Preset: High Profile

Container: MKV

Picture: Leave as is (1920x1080). Let it auto crop out top and bottom black bars unless you have a title that has a mix of IMAX and non-IMAX scenes (like Interstellar).

Filters: No changes

Video: H.264, Framerate = Same as source, Encoder Preset = Slow, Encoder Tune = Film, Encoder Profile = High, Quality = Constant Quality, RF = 17

Audio: Always use the appropriate pass-through (eg. DTS-HD or Dolby TrueHD), especially if you want to keep DTS:X and Dolby Atmos metadata intact.

Subtitles: Add any you like here.

Give it a try and let me know what you think. How long it takes will also depend on the type of CPU you’re using. I use an old Intel Core 2 Q6600 quad core exclusively for re-encodes. Newer processors will do the job much faster than mine.

I’ve been updating OSMC from the GUI for the last few months but with this new update i get an error.

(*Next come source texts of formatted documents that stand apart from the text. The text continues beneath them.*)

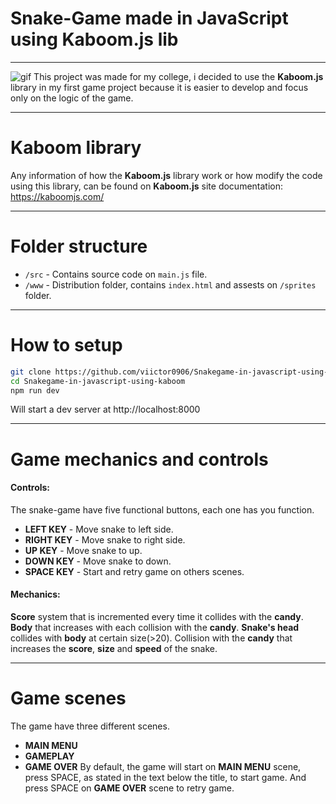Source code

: # Snake-Game made in JavaScript using Kaboom.js lib
----
![gif](file:///home/v-fedora/Downloads/screenRecordGif.gif)
This project was made for my college, i decided to use the **Kaboom.js** library in my first game project because it is easier to develop and focus only on the logic of the game.

---
# Kaboom library
Any information of how the **Kaboom.js** library work or how modify the code using this library, can be found on **Kaboom.js** site documentation: https://kaboomjs.com/

---
# Folder structure
- `/src` - Contains source code on `main.js` file.
- `/www` - Distribution folder, contains `index.html` and assests on `/sprites` folder.

---
# How to setup
```bash
git clone https://github.com/viictor0906/Snakegame-in-javascript-using-kaboom.git
cd Snakegame-in-javascript-using-kaboom
npm run dev
```
Will start a dev server at http://localhost:8000

---
# Game mechanics and controls
#### Controls:
The snake-game have five functional buttons, each one has you function. 
- **LEFT KEY** - Move snake to left side.
- **RIGHT KEY** - Move snake to right side.
- **UP KEY** - Move snake to up.
- **DOWN KEY** - Move snake to down.
- **SPACE KEY** - Start and retry game on others scenes.
#### Mechanics:
**Score** system that is incremented every time it collides with the **candy**.
**Body** that increases with each collision with the **candy**.
**Snake's head** collides with **body** at certain size(>20).
Collision with the **candy** that increases the **score**, **size** and **speed** of the snake.

---
# Game scenes
The game have three different scenes.
- **MAIN MENU**
- **GAMEPLAY**
- **GAME OVER**
By default, the game will start on **MAIN MENU** scene, press SPACE, as stated in the text below the title, to start game. And press SPACE on **GAME OVER** scene to retry game.
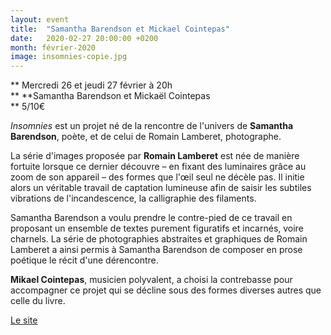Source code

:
 ```yaml
---
layout: event
title:  "Samantha Barendson et Mickael Cointepas"
date:   2020-02-27 20:00:00 +0200
month: février-2020
image: insomnies-copie.jpg
---
```


**
  Mercredi 26 et jeudi 27 février à 20h  
** **Samantha Barendson et Mickaël Cointepas  
** 5/10€



_Insomnies_ est un projet né de la rencontre de l'univers de <strong>Samantha Barendson</strong>, poète, et de celui de Romain Lamberet, photographe.

La série d'images proposée par <strong>Romain Lamberet</strong> est née de manière fortuite lorsque ce dernier découvre – en fixant des luminaires grâce au zoom de son appareil – des formes que l'œil seul ne décèle pas. Il initie alors un véritable travail de captation lumineuse afin de saisir les subtiles vibrations de l'incandescence, la calligraphie des filaments.

Samantha Barendson a voulu prendre le contre-pied de ce travail en proposant un ensemble de textes purement figuratifs et incarnés, voire charnels. La série de photographies abstraites et graphiques de Romain Lamberet a ainsi permis à Samantha Barendson de composer en prose poétique le récit d'une dérencontre.

<strong>Mikael Cointepas</strong>, musicien polyvalent, a choisi la contrebasse pour accompagner ce projet qui se décline sous des formes diverses autres que celle du livre.

[Le site](http://www.samantha-barendson.com)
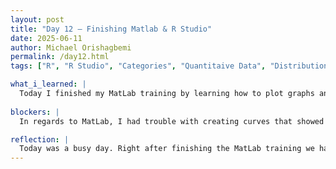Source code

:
 ```yaml
---
layout: post
title: "Day 12 – Finishing Matlab & R Studio"
date: 2025-06-11
author: Michael Orishagbemi
permalink: /day12.html
tags: ["R", "R Studio", "Categories", "Quantitaive Data", "Distribution"]

what_i_learned: |
  Today I finished my MatLab training by learning how to plot graphs and the customizable features that come with that, such as changing the shape or color of my plots, or extending my x and y axises. I then started with the programming language R and its workplace R Studio. First I went through the basics of navigating the platform, how to run code, how to load libraries and packages, and how to clear everything when I'm done. I then went on to learn about R's implementation of basic graphics (graphs) for data analysis. I learned how to create Bar charts. Histograms, and scatterplots and when to use each one in relation to my data. I learned about the package pacman and the various libraries it entails. I learned how to overlay plots on another to be able to get more information in smaller space. Finally I learned about the summary and describe functions that give you a brief description of your code.
 
blockers: |
  In regards to MatLab, I had trouble with creating curves that showed the distribtuion of my graphs.

reflection: |
  Today was a busy day. Right after finishing the MatLab training we had to jump into another whole new programming language with its own quirks. I will say that I think plotting in R seems easier than it does in MatLab. I do find the customization of graphs an easier tasks in MatLab than in R though, as for some graphs R will ask you for the hex value of color to change it rather than just entering the name of the color, and to change shapes you have to enter some pch number. Another thing I found interesting in MatLab was how it seems to execute code line by line, rather than everything at once, which I guess is a bit more comfortable considering were dealing with short code at the moment.
---
```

This is what the error says when i run a “clean” or “dist-upgrade” from ssh:
Errors were encountered while processing:
_ /var/cache/apt/archives/rbp2-image-4.9.29-10-osmc_10_armhf.deb_
E: Sub-process /usr/bin/dpkg returned an error code (1)
/usr/bin/apt-get: line 27: 28434 Illegal instruction “$REAL_APT” “${new_args[@]}”

Any ideas?

Post the output of cat /usr/bin/apt-get

This should be in a new post really.

Sam

I get an update error when trying to update from September 17 to October 17. Have tried this several times over the last few days - any advice great appreciated!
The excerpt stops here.